Better Know a Corps: New Orleans

Philip Curley

With the coming Literacy*AmeriCorps conference, I thought it would be nice to introduce another one of our 6 sister corps from around the country. Of course we are aware of what we do in Pittsburgh, but I wanted to see where there were similarities and where we differ in our mission and service.

I got a nice response from Angela Conchita Isla from New Orleans, LA. She is the program coordinator for Literacy*AmeriCorps at the Literary Alliance of Greater New Orleans and provided me a brief overview of their program. Hopefully at the conference we will have the opportunity to learn something from their corps members.

If you’d like to get in touch with Angela or the Literacy*AmeriCorps of New Orleans, you can contact her at The homepage for the Literary Alliance of Greater New Orleans is

  • How many members are serving the 2011-12 term in your AmeriCorps?

We began with 20 but there are currently 19 members serving this year.

  • About how many service sites do you have in the city?

We currently have 10 service sites in Orleans, St. Bernard and Jefferson parishes.

  • Is your Corps a program of a city organization or have a close, working relationship with one? (like the GPLC?)

Literacy*AmeriCorps is a program of the Literacy Alliance of Greater New Orleans which is a local nonprofit dedicated to the issue of adult and family literacy in the Greater New Orleans area.  We work to improve literacy levels in our community in the following ways:

Public Policy and Advocacy – starting the conversation with policy makers and the community at large about the need for literacy services and best practices for solutions.

Increased Resources for Literacy –seeking private funding for increased instructional services, especially for low level readers.

Literacy*AmeriCorps – 20 members serving for 11 months in teachers/tutors in GED, ESL, computer literacy and family literacy programs. Some of the members serve as transition coaches by assisting GED graduates make the leap to college, training or jobs.

  • Do you have a mission statement for your AmeriCorps? If not, one for the organization you work closely with?

No, we do not have a mission statement for Literacy*AmeriCorps New Orleans because we follow the mission statement for GPLC in regards to Literacy*AmeriCorps.  The mission statement for the Literacy Alliance of Greater New Orleans is “to increase adult literacy by supporting existing adult literacy programs, and by advocating for increased resources and support for adult literacy initiatives in the greater New Orleans region.”

  • What is unique about your city and the needs of individuals and groups you serve?

According to the National Assessment of Adult Literacy, “One in six adults in Louisiana reads at the lowest literacy level,” and according to the Louisiana Department of Education, “Louisiana spent less than $40 in state general funds per student in
Adult Basic Education” in contrast to the Louisiana Department of Corrections, “Louisiana spends almost $40 per day to incarcerate an adult.”  Based on this information the needs of individuals and groups that Literacy*AmeriCorps New Orleans serves is great.
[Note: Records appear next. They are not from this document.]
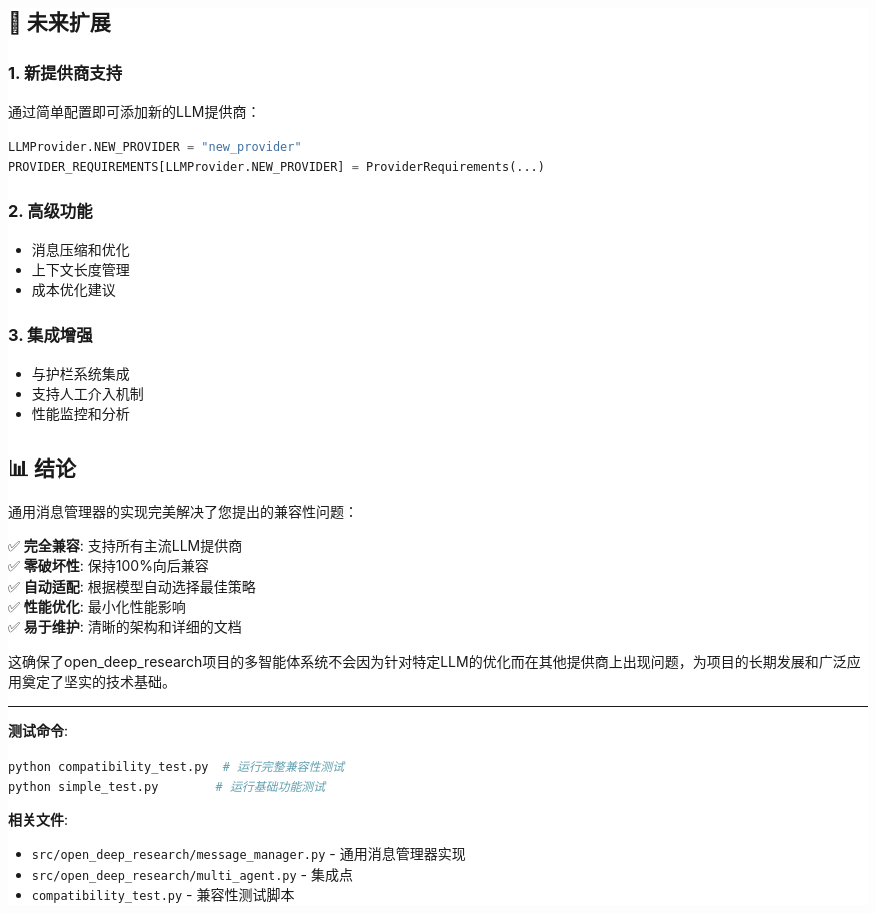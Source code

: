 ## 🚀 未来扩展

### 1. **新提供商支持**
通过简单配置即可添加新的LLM提供商：
```python
LLMProvider.NEW_PROVIDER = "new_provider"
PROVIDER_REQUIREMENTS[LLMProvider.NEW_PROVIDER] = ProviderRequirements(...)
```

### 2. **高级功能**
- 消息压缩和优化
- 上下文长度管理
- 成本优化建议

### 3. **集成增强**
- 与护栏系统集成
- 支持人工介入机制
- 性能监控和分析

## 📊 结论

通用消息管理器的实现完美解决了您提出的兼容性问题：

✅ **完全兼容**: 支持所有主流LLM提供商  
✅ **零破坏性**: 保持100%向后兼容  
✅ **自动适配**: 根据模型自动选择最佳策略  
✅ **性能优化**: 最小化性能影响  
✅ **易于维护**: 清晰的架构和详细的文档  

这确保了open_deep_research项目的多智能体系统不会因为针对特定LLM的优化而在其他提供商上出现问题，为项目的长期发展和广泛应用奠定了坚实的技术基础。

---

**测试命令**:
```bash
python compatibility_test.py  # 运行完整兼容性测试
python simple_test.py        # 运行基础功能测试
```

**相关文件**:
- `src/open_deep_research/message_manager.py` - 通用消息管理器实现
- `src/open_deep_research/multi_agent.py` - 集成点
- `compatibility_test.py` - 兼容性测试脚本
  • On that note, what are your biggest challenges as a Corps?

One of the biggest challenges the Corps faces is recruitment and retention of students due to the stigma and shame associated with low literacy.  Although there are many programs available, there has also been a decline in recruitment due to the students’ personal needs and commitments outside of the programs which has also affected retention. This is occurring with even the most dedicated students.

  • Have there been any notable, unique, awesome accomplishments by your Corps so far this year ?

The first  service project, “Pick a book, Read a book,” which was coordinated by a first year member was very well planned out and all of the members participated in it.  The project was that of service and outreach. The feedback from many members was that it was a very meaningful project and had a very positive outcome.